This is an ongoing research study in collaboration with Cornell Tech and funded by the NSF.
The goal of the project is to investigate user perceptions of reductions in the dimensions of quality, latency, and availability of common applications as a method of decreasing end-use energy consumption (i.e., carbon footprint). As the lead UX researcher, I was responsible for strategizing how we might measure the likelihood of user acceptance of such technologies. Ultimately a mixed methods approach- thematic qualitative analysis paired with quantitative statistical analysis-revealed insights that indicate users may be willing to trade latency for carbon footprint reductions.
As the lead UX researcher, I lead weekly meetings with a team comprised of professors from Cornell Tech and Georgia Tech. I completed the IRB protocol and created all survey items, as well as completed all data analysis and mockups.
As our research is ongoing, our solution is still in the initial phase of sketching/brainstorming. The current example user interface empowering users to modify computing applications based on carbon footprint. This could potentially be used to expose the tradeoff in large-scale computing services and carbon cost of using the service.
The pilot survey (N=30), which compared usage patterns of 13 common applications, revealed that two commonly used applications are Google search engines (83.3% of users reporting use at least once a day) and social media (63.3% of users reporting use at least once a day).
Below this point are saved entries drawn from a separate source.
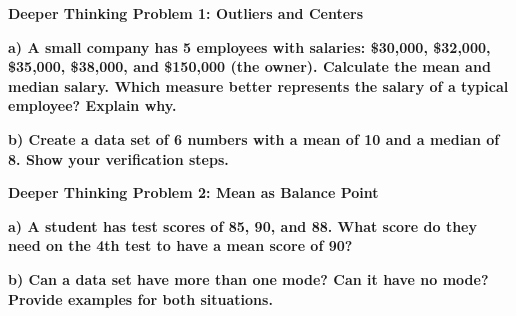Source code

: \documentclass[12pt, letterpaper, fleqn]{article}
\begin{document}
\begin{tcolorbox}[colback=black!5, colframe=black!50, boxrule=1pt, arc=4mm, left=6mm, right=6mm, top=5mm, bottom=5mm]
\textbf{Deeper Thinking Problem 1: Outliers and Centers}

\medskip

\noindent
\textbf{a) A small company has 5 employees with salaries: \$30,000, \$32,000, \$35,000, \$38,000, and \$150,000 (the owner). Calculate the mean and median salary. Which measure better represents the salary of a typical employee? Explain why.}

\vspace{2.5cm}

\noindent
\textbf{b) Create a data set of 6 numbers with a mean of 10 and a median of 8. Show your verification steps.}

\vspace{2cm}
\end{tcolorbox}
\newpage

\begin{tcolorbox}[colback=black!5, colframe=black!50, boxrule=1pt, arc=4mm, left=6mm, right=6mm, top=5mm, bottom=5mm]
\textbf{Deeper Thinking Problem 2: Mean as Balance Point}

\medskip

\noindent
\textbf{a) A student has test scores of 85, 90, and 88. What score do they need on the 4th test to have a mean score of 90?}

\vspace{3cm}

\noindent
\textbf{b) Can a data set have more than one mode? Can it have no mode? Provide examples for both situations.}

\vspace{3cm}
\end{tcolorbox}
\newpage
\end{document}
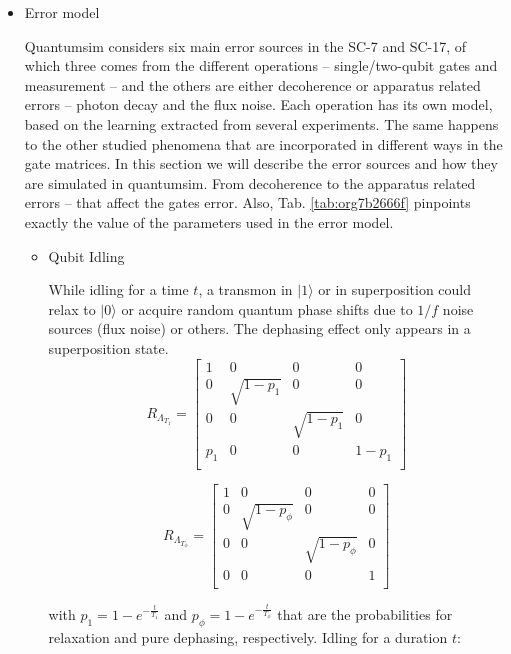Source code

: \begin{itemize}
\item Error model
\label{sec:org70690a6}

Quantumsim considers six main error sources in the SC-7 and SC-17, of which three comes from the different operations -- single/two-qubit gates and measurement -- and the others are either decoherence or apparatus related errors -- photon decay and the flux noise.
Each operation has its own model, based on the learning extracted from several experiments.
The same happens to the other studied phenomena that are incorporated in different ways in the gate matrices.
In this section we will describe the error sources and how they are simulated in quantumsim.
From decoherence to the apparatus related errors -- that affect the gates error.
Also, Tab. \ref{tab:org7b2666f} pinpoints exactly the value of the parameters used in the error model.


\begin{itemize}
\item Qubit Idling
\label{sec:orgfb56b65}

While idling for a time \(t\), a transmon in \(|1\rangle\) or in superposition could relax to \(|0\rangle\) or acquire random quantum phase shifts due to \(1/f\) noise sources (flux noise) or others.
The dephasing effect only appears in a superposition state.
\begin{equation}
\label{eq:org7102db6}
R_{\Lambda_{T_1}} = \begin{bmatrix}
 1 & 0 & 0 & 0 \\
 0 & \sqrt{1 - p_1} & 0 & 0 \\
 0 & 0 & \sqrt{1 - p_1} & 0 \\
 p_1 & 0 & 0 & 1 - p_1 \\
\end{bmatrix}
\end{equation}

\begin{equation}
\label{eq:org35cd8ed}
R_{\Lambda_{T_{\phi}}} = \begin{bmatrix}
 1 & 0 & 0 & 0 \\
 0 & \sqrt{1 - p_{\phi}} & 0 & 0 \\
 0 & 0 & \sqrt{1 - p_{\phi}} & 0 \\
 0 & 0 & 0 & 1 \\
\end{bmatrix}
\end{equation}

with \(p_1 = 1 - e^{-\frac{t}{T_1}}\) and \(p_{\phi} = 1 - e^{-\frac{t}{T_{\phi}}}\) that are the probabilities for relaxation and pure dephasing, respectively.
Idling for a duration \(t\):


\end{itemize}
\end{itemize}
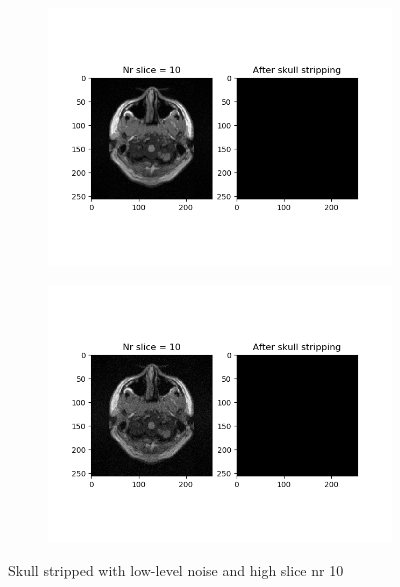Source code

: \begin{figure}[H]
	\centering
	\begin{subfigure}[b]{0.35\linewidth}
		\includegraphics[scale=0.35]{figures/Module_08/M8_2.png}
	\end{subfigure}
		\begin{subfigure}[b]{0.35\linewidth}
		\includegraphics[scale=0.35]{figures/Module_08/M8_n2.png}
	\end{subfigure}
	\caption{Skull stripped with low-level noise and high slice nr 10}
	\label{fig:figures/m08_2}
\end{figure}

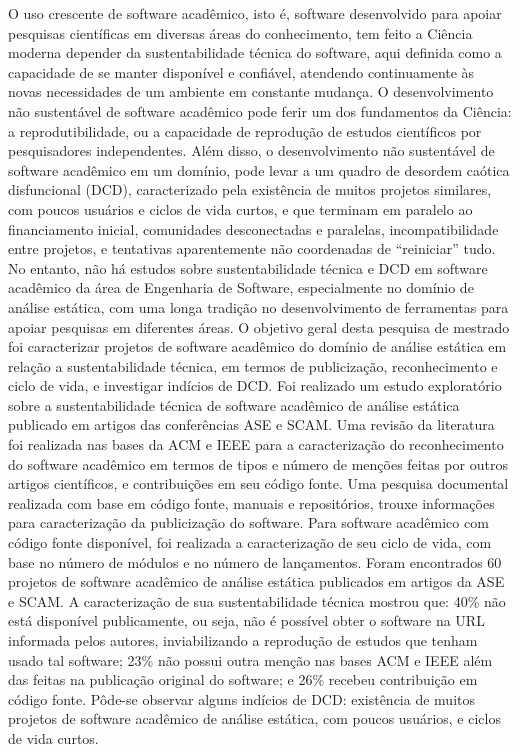 O uso crescente de software acadêmico, isto é, software desenvolvido para
apoiar pesquisas científicas em diversas áreas do conhecimento, tem feito
a Ciência moderna depender da sustentabilidade técnica do software, aqui
definida como a capacidade de se manter disponível e confiável, atendendo
continuamente às novas necessidades de um ambiente em constante mudança.
%
O desenvolvimento não sustentável de software acadêmico pode ferir um dos
fundamentos da Ciência: a reprodutibilidade, ou a capacidade de reprodução de
estudos científicos por pesquisadores independentes.
%
Além disso, o desenvolvimento não sustentável de software acadêmico em um
domínio, pode levar a um quadro de desordem caótica disfuncional (DCD),
caracterizado pela existência de muitos projetos similares, com poucos usuários
e ciclos de vida curtos, e que terminam em paralelo ao financiamento inicial,
comunidades desconectadas e paralelas, incompatibilidade entre projetos, e
tentativas aparentemente não coordenadas de ``reiniciar'' tudo.
%
No entanto, não há %
estudos sobre sustentabilidade técnica e DCD em software acadêmico da
área de Engenharia de Software, especialmente no domínio de análise estática,
com uma longa tradição no desenvolvimento de ferramentas para apoiar pesquisas
em diferentes áreas.
%
O objetivo geral desta pesquisa de mestrado foi caracterizar projetos de
software acadêmico do domínio de análise estática em relação a sustentabilidade
técnica, em termos de publicização, reconhecimento e ciclo de vida, 
e investigar indícios de DCD.
%
Foi realizado um estudo exploratório sobre a sustentabilidade técnica de
software acadêmico de análise estática publicado em artigos 
das conferências ASE e SCAM.
%
Uma revisão da literatura foi realizada nas bases da ACM e IEEE
para a caracterização do reconhecimento do software acadêmico
em termos de tipos e número de menções feitas por outros artigos científicos, e
contribuições em seu código fonte.
%
Uma pesquisa documental realizada com base em código fonte, manuais e
repositórios, trouxe informações para caracterização da publicização do software.
%
Para software acadêmico com código fonte disponível, 
foi realizada a caracterização de seu ciclo de vida,
com base no número de módulos e no número de lançamentos.
%
Foram encontrados 60 projetos de software acadêmico de análise estática
publicados em artigos da ASE e SCAM.
%
A caracterização de sua sustentabilidade técnica mostrou que: 
40\% não está disponível publicamente, ou seja, não é possível obter 
o software na URL informada pelos autores, inviabilizando 
a reprodução de estudos que tenham usado tal software;
%
23\% não possui outra menção nas bases ACM e IEEE além das feitas na publicação original
do software; e 26\% recebeu contribuição em código fonte.
%
Pôde-se observar alguns indícios de DCD: 
existência de muitos projetos de software acadêmico de análise estática, %
com poucos usuários, e ciclos de vida curtos.
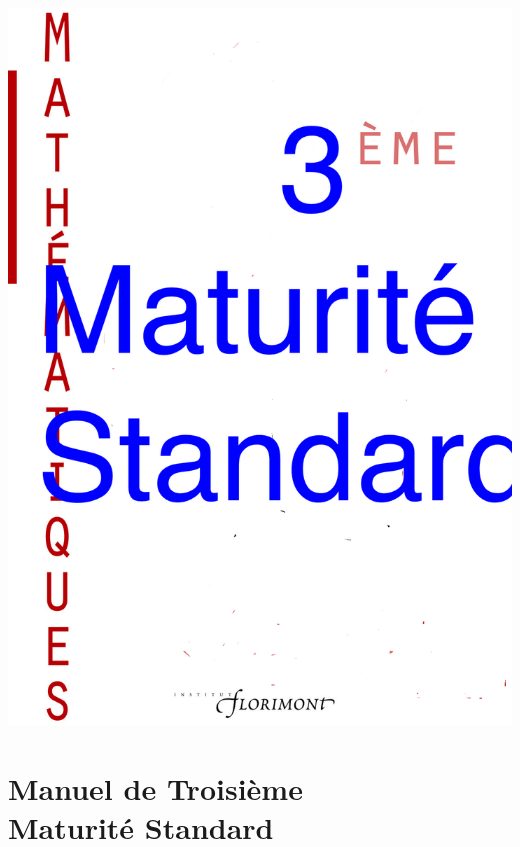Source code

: \documentclass[TS]{sesamanuel}
\begin{document}
\pagestyle{empty}

\includegraphics[width=.92\textwidth]{couverture}

\newpage \pagestyle{empty}
\addto\captionsfrench{\renewcommand{\contentsname}{Sommaire}}




\themaM %
\chapter{Manuel de Troisième\\Maturité Standard}

\vfill
\end{document}
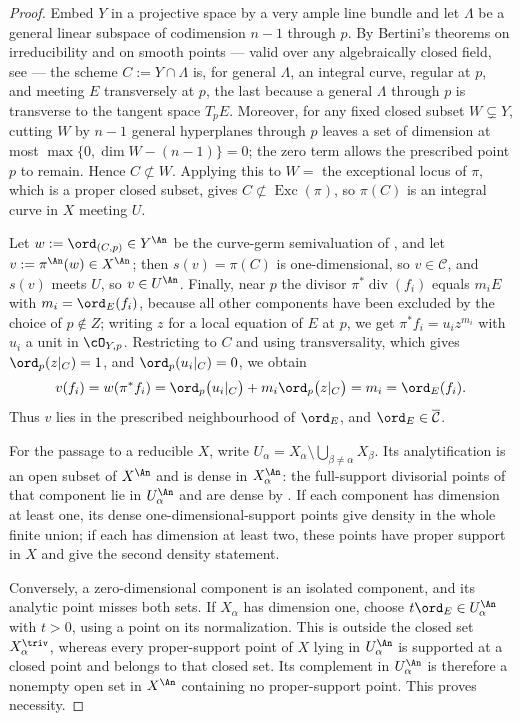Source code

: \begin{proof}
Embed $Y$ in a projective space by a very ample line bundle and let
$\Lambda$ be a general linear subspace of codimension $n-1$ through
$p$.  By Bertini's theorems on irreducibility and on smooth points ---
valid over any algebraically closed field, see \cite[\S6]{Jou80} --- the
scheme $C:=Y\cap\Lambda$ is, for general $\Lambda$, an integral curve,
regular at $p$, and meeting $E$ transversely at $p$, the last because
a general $\Lambda$ through $p$ is transverse to the tangent space
$T_pE$.  Moreover, for any fixed closed subset $W\subsetneq Y$, cutting
$W$ by $n-1$ general hyperplanes through $p$ leaves a set of dimension at most
$\max\{0,\dim W-(n-1)\}=0$; the zero term allows the prescribed
point $p$ to remain.  Hence $C\not\subset W$.  Applying this to
$W=$ the exceptional locus of $\pi$, which is a proper closed subset,
gives $C\not\subset\operatorname{Exc}(\pi)$, so $\pi(C)$ is an integral
curve in $X$ meeting $U$.

Let $w:=\ord_{(C,p)}\in Y^{\An}$ be the curve-germ semivaluation of
, and let $v:=\pi^{\An}(w)\in X^{\An}$; then
$s(v)=\pi(C)$ is one-dimensional, so $v\in\mathcal C$, and $s(v)$ meets
$U$, so $v\in U^{\An}$.  Finally, near $p$ the divisor
$\pi^*\operatorname{div}(f_i)$ equals $m_iE$ with
$m_i=\ord_E(f_i)$, because all other components have been excluded by the
choice of $p\notin Z$; writing $z$ for a local equation of $E$ at
$p$, we get $\pi^*f_i=u_iz^{m_i}$ with $u_i$ a unit in
$\cO_{Y,p}$.  Restricting to $C$ and using transversality, which gives
$\ord_p(z|_C)=1$, and $\ord_p(u_i|_C)=0$, we obtain
\[
 v(f_i)=w(\pi^*f_i)=\ord_p\bigl(u_i|_C\bigr)+m_i\ord_p\bigl(z|_C\bigr)
 =m_i=\ord_E(f_i).
\]
Thus $v$ lies in the prescribed neighbourhood of $\ord_E$, and
$\ord_E\in\overline{\mathcal C}$.

For the passage to a reducible $X$, write
$U_\alpha=X_\alpha\setminus\bigcup_{\beta\neq\alpha}X_\beta$.
Its analytification is an open subset of $X^{\An}$ and is dense in
$X_\alpha^{\An}$: the full-support divisorial points of that component
lie in $U_\alpha^{\An}$ and are dense by
.  If each component has dimension at
least one, its dense one-dimensional-support points give density in the
whole finite union; if each has dimension at least two, these points
have proper support in $X$ and give the second density statement.

Conversely, a zero-dimensional component is an isolated component, and
its analytic point misses both sets.  If $X_\alpha$ has dimension one,
choose $t\ord_E\in U_\alpha^{\An}$ with $t>0$, using a point on its
normalization.  This is outside the closed set $X_\alpha^{\triv}$,
whereas every proper-support point of $X$ lying in $U_\alpha^{\An}$
is supported at a closed point and belongs to that closed set.  Its
complement in $U_\alpha^{\An}$ is therefore a nonempty open set in
$X^{\An}$ containing no proper-support point.  This proves necessity.
\end{proof}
These applications became the subject of questions formed for the primary survey, which examined the likelihood that users would accept a trade-off of the quality, latency, or availability of a given application for a decrease in personal carbon footprint.
These dimensions directly relate to the hardware resources (e.g., computing, memory, and storage demands) and systems software (e.g., task scheduling, VM orchestration) needed to service large-scale ICT, as well as the energy consumed by deploying software services. the components of system design that impact user experience [1, 2, 12, 14].
A Wilcoxon Signed Rank Test was performed to determine if the mean ranking between Likert scale questions differed. Qualitative en-vivo coding was used to analyze open-ended participant responses and gather insight into reasoning behind user preferences.
Three significant relationships were revealed:
Google Quality Tradeoff x Google Latency Tradeoff
Google Availability Tradeoff x Google Latency Tradeoff
Social Media Availability Tradeoff x Google Availability Tradeoff
Through the mixed methods study described above- thematic qualitative analysis paired with quantitative statistical analysis- the following insights were derived.

"Incredibly inconvenient and not worth the trade-off unless it was a MASSIVE difference" (P20)
"As a student, I cannot afford having limits set on the times I can use google"(P7).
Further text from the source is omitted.